Dataset for: Population decline in a Pleistocene refugium: stepwise, drought-related dieback of a South Australian eucalypt

Refugia can facilitate the persistence of species through long-term environmental change, but it is not clear if Pleistocene refugia will remain functional under anthropogenic climate change. Dieback of species within refugia therefore raises concerns about their long-term persistence. Using repeat field surveys, we investigate dieback patterns of an isolated population of Eucalyptus macrorhyncha during two droughts and discuss prospects for its continued persistence in a Pleistocene refugium. We first confirm that the Clare Valley in South Australia has constituted a long-term refugium for the species, with the population being genetically highly distinct from other conspecific populations. However, the population lost >40% of individuals and biomass through the two droughts, with mortality being just below 20% after the Millennium Drought (2000–2009) and almost 25% after the Big Dry (2017-2019). The best predictors of mortality differed after each drought. While the north-facing aspect of a sampling location was a significant positive predictor after both droughts, biomass density and slope were significant negative predictors only after the Millennium Drought, and distance to the north-west corner of the park, which intercepts hot, dry winds, was significant after the Big Dry only.
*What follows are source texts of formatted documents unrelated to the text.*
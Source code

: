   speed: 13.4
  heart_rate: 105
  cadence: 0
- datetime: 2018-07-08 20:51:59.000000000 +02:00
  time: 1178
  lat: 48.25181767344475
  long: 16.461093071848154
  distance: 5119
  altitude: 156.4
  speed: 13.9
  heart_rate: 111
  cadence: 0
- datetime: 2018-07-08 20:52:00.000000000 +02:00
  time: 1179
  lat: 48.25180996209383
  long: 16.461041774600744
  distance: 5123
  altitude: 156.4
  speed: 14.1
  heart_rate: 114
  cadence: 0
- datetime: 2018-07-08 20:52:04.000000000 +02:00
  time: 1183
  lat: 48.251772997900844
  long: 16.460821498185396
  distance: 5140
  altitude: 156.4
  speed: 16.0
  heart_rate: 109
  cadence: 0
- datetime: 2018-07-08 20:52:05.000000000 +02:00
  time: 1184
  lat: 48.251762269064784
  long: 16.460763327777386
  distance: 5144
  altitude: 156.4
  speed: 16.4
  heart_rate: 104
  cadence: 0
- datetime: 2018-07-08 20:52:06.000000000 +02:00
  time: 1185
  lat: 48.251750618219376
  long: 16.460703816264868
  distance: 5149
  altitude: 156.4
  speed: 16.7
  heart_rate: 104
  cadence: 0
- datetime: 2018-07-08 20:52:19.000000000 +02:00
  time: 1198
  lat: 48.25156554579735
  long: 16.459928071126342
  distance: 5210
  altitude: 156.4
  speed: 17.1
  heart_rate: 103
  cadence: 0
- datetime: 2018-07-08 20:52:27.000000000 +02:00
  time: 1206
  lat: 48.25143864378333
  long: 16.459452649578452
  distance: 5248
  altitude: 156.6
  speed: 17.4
This suggests that more marginal sites with low biomass and located on exposed, flat plateaus were more vulnerable initially, but that heat-stress was an important driver of dieback during the Big Dry. Therefore, the causative drivers of dieback may change during population decline. Regeneration occurred predominantly on southern and eastern aspects, which would receive the least solar radiation. Occurrence in a refugium did not protect this population from dieback. However, gullies with lower solar radiation are continuing to support relatively healthy, regenerating stands of red stringybark, providing hope for persistence in small pockets. Monitoring and managing these pockets during future droughts will be essential to ensure the persistence of this isolated and genetically unique population.